In many ways, we’ve already fallen off the cliff. The focus by government and market analysts on the potential medium-term impact on GDP has obscured some themes that deserve far greater attention.
Entitlement reform is no longer something that can be pushed aside. If the government had used GAAP accounting (generally accepted accounting principles), as do practically all private-sector companies (and even local governments), the deficit in 2011 would have been $3.7 trillion higher. This would have been on top of the $1.3 trillion official deficit that was recorded by the Congressional Budget Office and the president’s Office of Management and Budget.
While John Williams of Shadow Stats has been writing about this theme for years, mainstream outlets like USA Today are starting to cover how the government basically exempts itself from including the costs of promised retirement and healthcare costs in its deficit calculation. Including the growing costs of future Social Security and Medicare liabilities, the deficit in 2011 was $5 trillion.

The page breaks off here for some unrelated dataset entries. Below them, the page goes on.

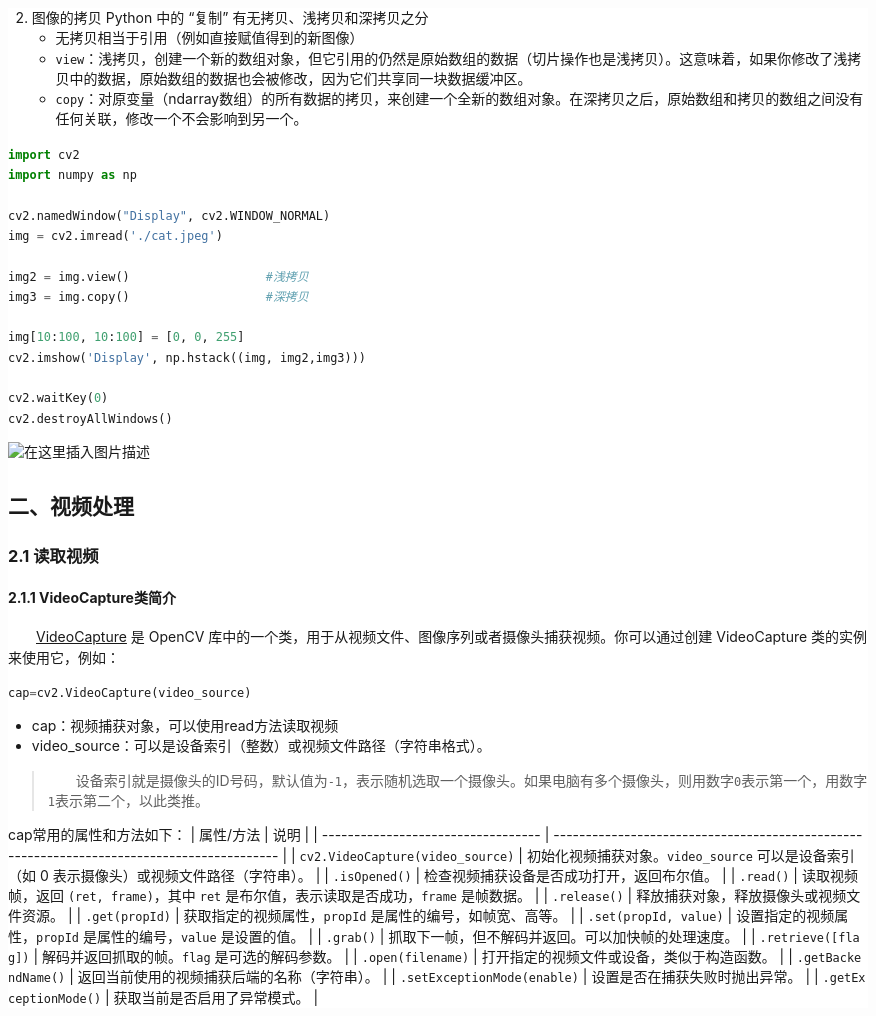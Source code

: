 2. 图像的拷贝
Python 中的 “复制” 有无拷贝、浅拷贝和深拷贝之分
	- 无拷贝相当于引用（例如直接赋值得到的新图像）
	- `view`：浅拷贝，创建一个新的数组对象，但它引用的仍然是原始数组的数据（切片操作也是浅拷贝）。这意味着，如果你修改了浅拷贝中的数据，原始数组的数据也会被修改，因为它们共享同一块数据缓冲区。
	 - `copy`：对原变量（ndarray数组）的所有数据的拷贝，来创建一个全新的数组对象。在深拷贝之后，原始数组和拷贝的数组之间没有任何关联，修改一个不会影响到另一个。

```python
import cv2
import numpy as np

cv2.namedWindow("Display", cv2.WINDOW_NORMAL)
img = cv2.imread('./cat.jpeg')

img2 = img.view()					#浅拷贝
img3 = img.copy()					#深拷贝

img[10:100, 10:100] = [0, 0, 255]
cv2.imshow('Display', np.hstack((img, img2,img3)))

cv2.waitKey(0)
cv2.destroyAllWindows()
```
![在这里插入图片描述](https://i-blog.csdnimg.cn/direct/02a4d6571f0542ffbd2c7de635beaec5.png#pic_center )
## 二、视频处理
### 2.1 读取视频
#### 2.1.1  VideoCapture类简介
&#8195;&#8195;[VideoCapture](https://docs.opencv.org/4.9.0/d8/dfe/classcv_1_1VideoCapture.html)  是 OpenCV 库中的一个类，用于从视频文件、图像序列或者摄像头捕获视频。你可以通过创建 VideoCapture 类的实例来使用它，例如：

```python
cap=cv2.VideoCapture(video_source)
```
- cap：视频捕获对象，可以使用read方法读取视频
- video_source：可以是设备索引（整数）或视频文件路径（字符串格式）。

>&#8195;&#8195;设备索引就是摄像头的ID号码，默认值为`-1`，表示随机选取一个摄像头。如果电脑有多个摄像头，则用数字`0`表示第一个，用数字`1`表示第二个，以此类推。


cap常用的属性和方法如下：
| 属性/方法                           | 说明                                                                                       |
| ---------------------------------- | ------------------------------------------------------------------------------------------ |
| `cv2.VideoCapture(video_source)`   | 初始化视频捕获对象。`video_source` 可以是设备索引（如 0 表示摄像头）或视频文件路径（字符串）。         |
| `.isOpened()`                      | 检查视频捕获设备是否成功打开，返回布尔值。                                                  |
| `.read()`                          | 读取视频帧，返回 `(ret, frame)`，其中 `ret` 是布尔值，表示读取是否成功，`frame` 是帧数据。 |
| `.release()`                       | 释放捕获对象，释放摄像头或视频文件资源。                                                    |
| `.get(propId)`                     | 获取指定的视频属性，`propId` 是属性的编号，如帧宽、高等。                                    |
| `.set(propId, value)`              | 设置指定的视频属性，`propId` 是属性的编号，`value` 是设置的值。                             |
| `.grab()`                          | 抓取下一帧，但不解码并返回。可以加快帧的处理速度。                                           |
| `.retrieve([flag])`                | 解码并返回抓取的帧。`flag` 是可选的解码参数。                                               |
| `.open(filename)`                  | 打开指定的视频文件或设备，类似于构造函数。                                                  |
| `.getBackendName()`                | 返回当前使用的视频捕获后端的名称（字符串）。                                                |
| `.setExceptionMode(enable)`        | 设置是否在捕获失败时抛出异常。                                                             |
| `.getExceptionMode()`              | 获取当前是否启用了异常模式。                                                               |
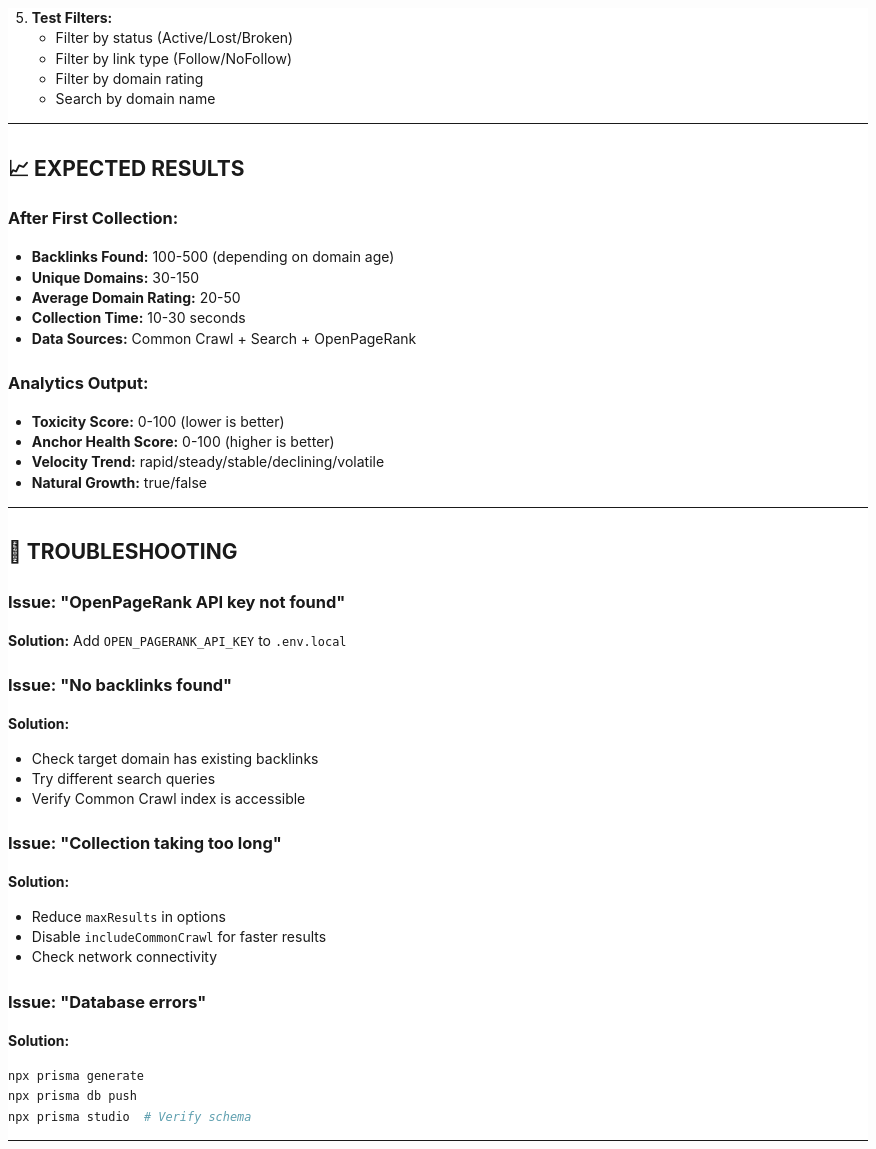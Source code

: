 5. **Test Filters:**
   - Filter by status (Active/Lost/Broken)
   - Filter by link type (Follow/NoFollow)
   - Filter by domain rating
   - Search by domain name

---

## 📈 EXPECTED RESULTS

### After First Collection:
- **Backlinks Found:** 100-500 (depending on domain age)
- **Unique Domains:** 30-150
- **Average Domain Rating:** 20-50
- **Collection Time:** 10-30 seconds
- **Data Sources:** Common Crawl + Search + OpenPageRank

### Analytics Output:
- **Toxicity Score:** 0-100 (lower is better)
- **Anchor Health Score:** 0-100 (higher is better)
- **Velocity Trend:** rapid/steady/stable/declining/volatile
- **Natural Growth:** true/false

---

## 🔧 TROUBLESHOOTING

### Issue: "OpenPageRank API key not found"
**Solution:** Add `OPEN_PAGERANK_API_KEY` to `.env.local`

### Issue: "No backlinks found"
**Solution:** 
- Check target domain has existing backlinks
- Try different search queries
- Verify Common Crawl index is accessible

### Issue: "Collection taking too long"
**Solution:**
- Reduce `maxResults` in options
- Disable `includeCommonCrawl` for faster results
- Check network connectivity

### Issue: "Database errors"
**Solution:**
```bash
npx prisma generate
npx prisma db push
npx prisma studio  # Verify schema
```

---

Despite an accumulated “Trust Fund” of nearly $3 trillion, Social Security is already losing $165 billion in cash annually. This is partly due to the recent payroll tax cut. But the financial capacity of the Trust Fund also peaked in 2008 and is set to decline steadily for the next 30 years. At the same time, Medicare expenses are shown to exceed dedicated payroll tax receipts by $255 billion per year. The current accounting conventions distract us from the obviously perilous situation of spending $400 billion more per year on these programs than the U.S. is taking in – even before considering the much larger annual cash flow imbalances of future liabilities.
For the government to meet its future Social Security promises, it would have to set aside more than $20 trillion and find a place to park these reserves to earn some interest. USA Today notes that this figure is almost double what would have been required as recently as 2004.